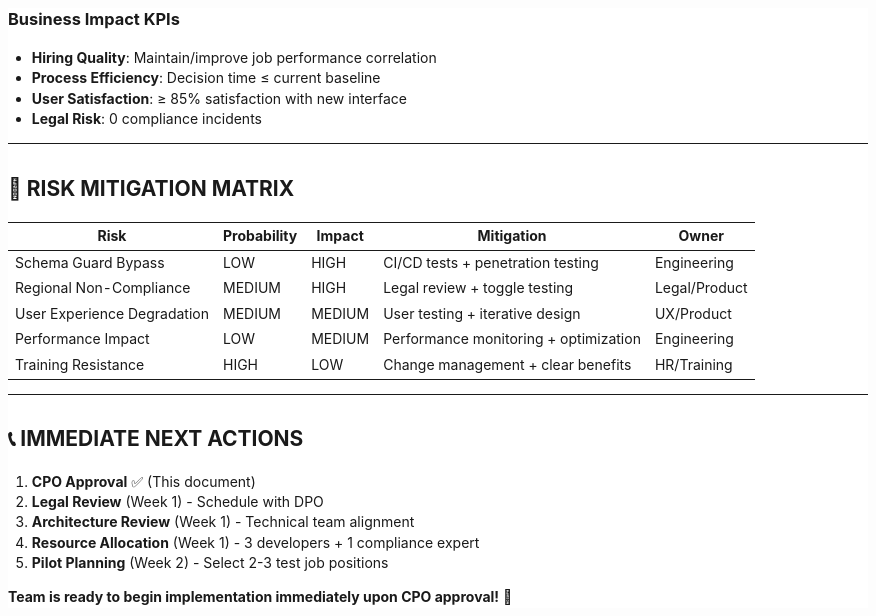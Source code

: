 ### Business Impact KPIs
- **Hiring Quality**: Maintain/improve job performance correlation
- **Process Efficiency**: Decision time ≤ current baseline
- **User Satisfaction**: ≥ 85% satisfaction with new interface
- **Legal Risk**: 0 compliance incidents

---

## 🚨 RISK MITIGATION MATRIX

| Risk | Probability | Impact | Mitigation | Owner |
|------|-------------|--------|------------|-------|
| Schema Guard Bypass | LOW | HIGH | CI/CD tests + penetration testing | Engineering |
| Regional Non-Compliance | MEDIUM | HIGH | Legal review + toggle testing | Legal/Product |
| User Experience Degradation | MEDIUM | MEDIUM | User testing + iterative design | UX/Product |
| Performance Impact | LOW | MEDIUM | Performance monitoring + optimization | Engineering |
| Training Resistance | HIGH | LOW | Change management + clear benefits | HR/Training |

---

## 📞 IMMEDIATE NEXT ACTIONS

1. **CPO Approval** ✅ (This document)
2. **Legal Review** (Week 1) - Schedule with DPO
3. **Architecture Review** (Week 1) - Technical team alignment  
4. **Resource Allocation** (Week 1) - 3 developers + 1 compliance expert
5. **Pilot Planning** (Week 2) - Select 2-3 test job positions

**Team is ready to begin implementation immediately upon CPO approval!** 🚀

● EXERCISE DIRECTIONS
Only the lines from the one with "optimization | Engineering |" through the end of the records above are to be copied, exactly as written.

● ANSWER SECTION
| Performance Impact | LOW | MEDIUM | Performance monitoring + optimization | Engineering |
| Training Resistance | HIGH | LOW | Change management + clear benefits | HR/Training |

---

## 📞 IMMEDIATE NEXT ACTIONS

1. **CPO Approval** ✅ (This document)
2. **Legal Review** (Week 1) - Schedule with DPO
3. **Architecture Review** (Week 1) - Technical team alignment  
4. **Resource Allocation** (Week 1) - 3 developers + 1 compliance expert
5. **Pilot Planning** (Week 2) - Select 2-3 test job positions

**Team is ready to begin implementation immediately upon CPO approval!** 🚀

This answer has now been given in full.